Allereerst wil ik een aantal complimenten maken.
Complimenten voor het beheerste politieoptreden bij de arrestatie van de dader. Dankzij dat beheerste optreden zit de dader nu vast en is hij niet de door hem gewenste martelaarsdood gestorven.
Complimenten ook voor de Amsterdammers. We zijn boos, angstig, verbijsterd, maar we zijn elkaar niet te lijf gegaan.
Complimenten aan Theodor Holman en Gijs van de Westelaken, die woensdagavond naar het Stadionplein gingen om Michiel Smit en anderen duidelijk te maken dat zij geen politiek gewin moeten slaan uit de moord op Theo van Gogh.
Complimenten aan de diverse migrantenorganisaties die luid en duidelijk hun afschuw hebben laten blijken.
En, last but not least, complimenten ook voor onze burgemeester Job Cohen. De juiste man op de juiste plek in deze situatie. Laat anderen maar cynisch doen over het adagium `de boel bij elkaar houden’, het is precies wat ons op dit moment te doen staat.
Ik wil mij voor het moment beperken tot enkele beschouwende opmerkingen.
Veelplegers en extremisten zijn niet hetzelfde. Sterker nog, je kunt de stelling verdedigen dat veelplegers geïntegreerd zijn, maar wel op de verkeerde manier. Daar waar extremisten zeggen de westerse levensstijl als decadent te verwerpen, kiezen veelplegers voor het snelle geld, een grote auto en komt drugsgebruik vaak voor. We moeten deze twee problemen dus niet op een hoop gooien.
Orthodoxie en het politiek-extremisme waar we mee geconfronteerd worden zijn twee verschillende dingen. De extremisten zijn orthodox gelovige moslims, maar een orthodox gelovige moslim is nog geen extremist of terrorist.

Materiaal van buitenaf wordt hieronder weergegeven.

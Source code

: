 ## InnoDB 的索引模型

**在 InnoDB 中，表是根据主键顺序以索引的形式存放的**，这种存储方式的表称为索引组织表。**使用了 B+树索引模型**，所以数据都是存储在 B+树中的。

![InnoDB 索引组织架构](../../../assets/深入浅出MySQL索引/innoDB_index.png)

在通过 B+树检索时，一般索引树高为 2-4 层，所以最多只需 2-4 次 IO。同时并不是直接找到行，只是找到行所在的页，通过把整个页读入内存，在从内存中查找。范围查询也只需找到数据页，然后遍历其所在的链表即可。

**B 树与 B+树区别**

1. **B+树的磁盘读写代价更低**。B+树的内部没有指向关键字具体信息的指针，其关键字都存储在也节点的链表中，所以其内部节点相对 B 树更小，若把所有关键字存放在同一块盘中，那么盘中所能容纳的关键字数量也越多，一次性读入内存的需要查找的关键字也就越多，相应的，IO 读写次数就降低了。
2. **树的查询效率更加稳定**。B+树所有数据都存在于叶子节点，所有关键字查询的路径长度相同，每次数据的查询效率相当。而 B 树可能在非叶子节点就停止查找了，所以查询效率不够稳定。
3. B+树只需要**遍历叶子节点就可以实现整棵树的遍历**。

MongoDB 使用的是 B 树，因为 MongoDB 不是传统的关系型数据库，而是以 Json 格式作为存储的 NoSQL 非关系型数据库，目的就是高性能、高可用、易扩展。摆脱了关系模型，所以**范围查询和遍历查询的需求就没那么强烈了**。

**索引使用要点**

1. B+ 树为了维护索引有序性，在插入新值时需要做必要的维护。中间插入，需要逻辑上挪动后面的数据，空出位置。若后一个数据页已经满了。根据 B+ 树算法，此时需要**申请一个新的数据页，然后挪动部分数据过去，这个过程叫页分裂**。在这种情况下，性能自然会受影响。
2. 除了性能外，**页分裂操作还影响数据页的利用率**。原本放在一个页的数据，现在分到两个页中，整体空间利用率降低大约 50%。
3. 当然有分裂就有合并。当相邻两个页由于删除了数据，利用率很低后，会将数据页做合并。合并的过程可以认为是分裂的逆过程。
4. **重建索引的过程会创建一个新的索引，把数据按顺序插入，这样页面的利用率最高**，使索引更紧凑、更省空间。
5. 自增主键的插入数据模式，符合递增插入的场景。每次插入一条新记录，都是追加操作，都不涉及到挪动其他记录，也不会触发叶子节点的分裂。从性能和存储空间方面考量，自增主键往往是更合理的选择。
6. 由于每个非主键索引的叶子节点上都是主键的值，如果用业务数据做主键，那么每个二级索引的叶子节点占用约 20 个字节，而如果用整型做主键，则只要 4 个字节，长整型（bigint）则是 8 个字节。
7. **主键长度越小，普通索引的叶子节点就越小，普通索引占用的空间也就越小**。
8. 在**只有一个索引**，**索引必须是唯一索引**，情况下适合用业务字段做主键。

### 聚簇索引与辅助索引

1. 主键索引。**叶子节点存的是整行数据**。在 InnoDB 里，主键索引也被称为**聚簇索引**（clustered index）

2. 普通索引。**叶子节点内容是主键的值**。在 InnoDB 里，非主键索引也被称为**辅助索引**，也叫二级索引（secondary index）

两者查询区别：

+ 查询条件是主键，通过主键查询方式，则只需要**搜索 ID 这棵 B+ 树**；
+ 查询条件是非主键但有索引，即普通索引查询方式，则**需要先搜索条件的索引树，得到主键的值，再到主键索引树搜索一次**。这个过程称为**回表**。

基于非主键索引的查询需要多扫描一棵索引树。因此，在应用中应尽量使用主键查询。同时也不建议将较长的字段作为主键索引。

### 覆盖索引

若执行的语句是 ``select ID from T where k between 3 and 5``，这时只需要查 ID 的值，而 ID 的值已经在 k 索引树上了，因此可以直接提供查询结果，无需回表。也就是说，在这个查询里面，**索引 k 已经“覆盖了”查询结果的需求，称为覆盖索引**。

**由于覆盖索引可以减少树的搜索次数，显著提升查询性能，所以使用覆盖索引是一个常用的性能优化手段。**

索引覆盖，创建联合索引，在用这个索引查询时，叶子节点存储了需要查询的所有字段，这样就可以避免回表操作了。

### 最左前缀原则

De verschillende stromingen binnen de Nederlandse islam moeten in het publieke debat gerepresenteerd worden. Naast Haci Karacear heeft Nederland een Abou Jahjah nodig. Een publiek persoon die stem geeft aan de meer traditionele en soms ook orthodoxe opvattingen die leven binnen een deel de moslimgemeenschap. Die dat doet op een wijze die uitdaagt en schuurt. En waarmee dit geluid onderdeel wordt van de democratische meningsvorming. Dit zou een bijdrage zijn aan het naar ons toe halen van traditionele moslims en daarmee het verder isoleren van extremisten.
Ik begrijp de portee van de opmerking dat wie de basiswaarden van onze samenleving niet accepteert zijn koffers moet pakken. Maar tegelijk roept dit de vraag op wat die basiswaarden zijn. Moeten al die mensen met een Nederlands paspoort, of ze nu in Amsterdam wonen of op de Veluwe, die homoseksualiteit verwerpelijk vinden, die vinden dat vrouwen in de eerste plaats kinderen moeten baren en opvoeden, nu vertrekken?
Ik vind ook dat over een aantal regels niet te onderhandelen valt, maar we moeten die dan wel benoemen: vrijheid van meningsuiting, de rechtsstaat, het geweldsmonopolie. Als we die niet benoemen, dan boezemen we de verkeerde mensen angst in.
De politieke islam, het extremisme waarmee na New York en Madrid nu ook Amsterdam mee geconfronteerd wordt, stelt onze rechtsstaat op de proef. Het is evident dat we alles zullen doen om onze rechtsstaat te verdedigen, maar daarbij moeten we ondertussen diezelfde rechtsstaat niet kwijt raken. Steeds meer botte repressie waarbij bevolkingsgroepen tegen elkaar worden uitgespeeld zal het extremisme niet zwakker maken, maar juist de voedingsbodem voor extremisme doen groeien.
Het extremisme waarmee we nu geconfronteerd worden is van Nederlandse makelij. Mohammed B. is hier opgegroeid. Hij is hier in deze stad geradicaliseerd. Wij moeten het probleem dus ook hier oplossen en niet exporteren.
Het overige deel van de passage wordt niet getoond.